Look over the lines below. Report each one that includes the string "smoothness".

○ ○ ○ ○ ○ ○ ○

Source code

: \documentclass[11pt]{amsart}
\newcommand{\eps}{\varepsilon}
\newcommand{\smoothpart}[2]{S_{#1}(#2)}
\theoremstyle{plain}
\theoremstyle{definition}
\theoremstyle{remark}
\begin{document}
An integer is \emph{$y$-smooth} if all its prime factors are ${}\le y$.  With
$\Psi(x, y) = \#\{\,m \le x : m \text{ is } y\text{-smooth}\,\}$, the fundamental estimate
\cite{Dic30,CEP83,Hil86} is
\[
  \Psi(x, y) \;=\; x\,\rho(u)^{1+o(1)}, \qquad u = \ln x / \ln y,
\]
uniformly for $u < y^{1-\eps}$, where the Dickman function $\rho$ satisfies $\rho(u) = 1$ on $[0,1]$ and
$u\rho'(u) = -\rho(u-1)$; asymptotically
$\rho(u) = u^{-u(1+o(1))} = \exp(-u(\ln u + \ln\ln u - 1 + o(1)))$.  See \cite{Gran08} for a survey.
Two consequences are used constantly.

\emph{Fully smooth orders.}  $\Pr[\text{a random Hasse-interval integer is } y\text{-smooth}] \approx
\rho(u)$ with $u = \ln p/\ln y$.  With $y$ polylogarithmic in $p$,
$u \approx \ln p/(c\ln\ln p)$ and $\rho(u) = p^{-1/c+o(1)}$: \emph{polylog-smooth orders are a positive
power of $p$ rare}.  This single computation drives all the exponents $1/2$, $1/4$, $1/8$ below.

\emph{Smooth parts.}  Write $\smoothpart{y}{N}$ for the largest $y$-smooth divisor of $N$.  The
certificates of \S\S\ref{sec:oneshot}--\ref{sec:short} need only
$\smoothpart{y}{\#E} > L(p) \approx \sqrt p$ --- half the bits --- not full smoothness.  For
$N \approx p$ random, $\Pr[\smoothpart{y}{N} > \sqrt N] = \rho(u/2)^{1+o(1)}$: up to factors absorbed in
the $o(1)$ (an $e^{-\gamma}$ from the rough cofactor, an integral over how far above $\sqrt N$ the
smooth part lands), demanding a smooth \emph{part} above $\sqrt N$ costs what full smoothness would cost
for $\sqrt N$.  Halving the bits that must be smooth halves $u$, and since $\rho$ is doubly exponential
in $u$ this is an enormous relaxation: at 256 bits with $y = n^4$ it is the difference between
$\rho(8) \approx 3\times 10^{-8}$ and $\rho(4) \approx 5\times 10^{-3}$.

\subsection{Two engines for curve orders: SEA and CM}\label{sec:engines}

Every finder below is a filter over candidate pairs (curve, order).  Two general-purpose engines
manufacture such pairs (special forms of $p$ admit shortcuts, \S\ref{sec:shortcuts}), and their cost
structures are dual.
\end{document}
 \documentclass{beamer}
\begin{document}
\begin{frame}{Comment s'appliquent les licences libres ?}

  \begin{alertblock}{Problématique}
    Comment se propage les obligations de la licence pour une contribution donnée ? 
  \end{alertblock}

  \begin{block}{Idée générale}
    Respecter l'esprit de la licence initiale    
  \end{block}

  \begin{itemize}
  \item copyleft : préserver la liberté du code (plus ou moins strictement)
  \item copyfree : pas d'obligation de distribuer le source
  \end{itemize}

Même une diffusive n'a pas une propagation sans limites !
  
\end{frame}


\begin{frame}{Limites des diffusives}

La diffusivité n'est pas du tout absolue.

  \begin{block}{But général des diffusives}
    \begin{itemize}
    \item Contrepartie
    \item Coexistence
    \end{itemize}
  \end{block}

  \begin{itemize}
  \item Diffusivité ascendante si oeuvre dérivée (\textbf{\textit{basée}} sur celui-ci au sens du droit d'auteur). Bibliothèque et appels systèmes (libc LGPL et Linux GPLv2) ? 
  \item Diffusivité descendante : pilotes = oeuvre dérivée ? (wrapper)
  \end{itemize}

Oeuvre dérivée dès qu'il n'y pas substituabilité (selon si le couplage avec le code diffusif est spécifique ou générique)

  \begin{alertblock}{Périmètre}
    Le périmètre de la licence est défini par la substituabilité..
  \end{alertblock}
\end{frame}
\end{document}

○ ○ ○ ○ ○ ○ ○

__FINISHED EXERCISE__
$\smoothpart{y}{\#E} > L(p) \approx \sqrt p$ --- half the bits --- not full smoothness.  For
smooth part lands), demanding a smooth \emph{part} above $\sqrt N$ costs what full smoothness would cost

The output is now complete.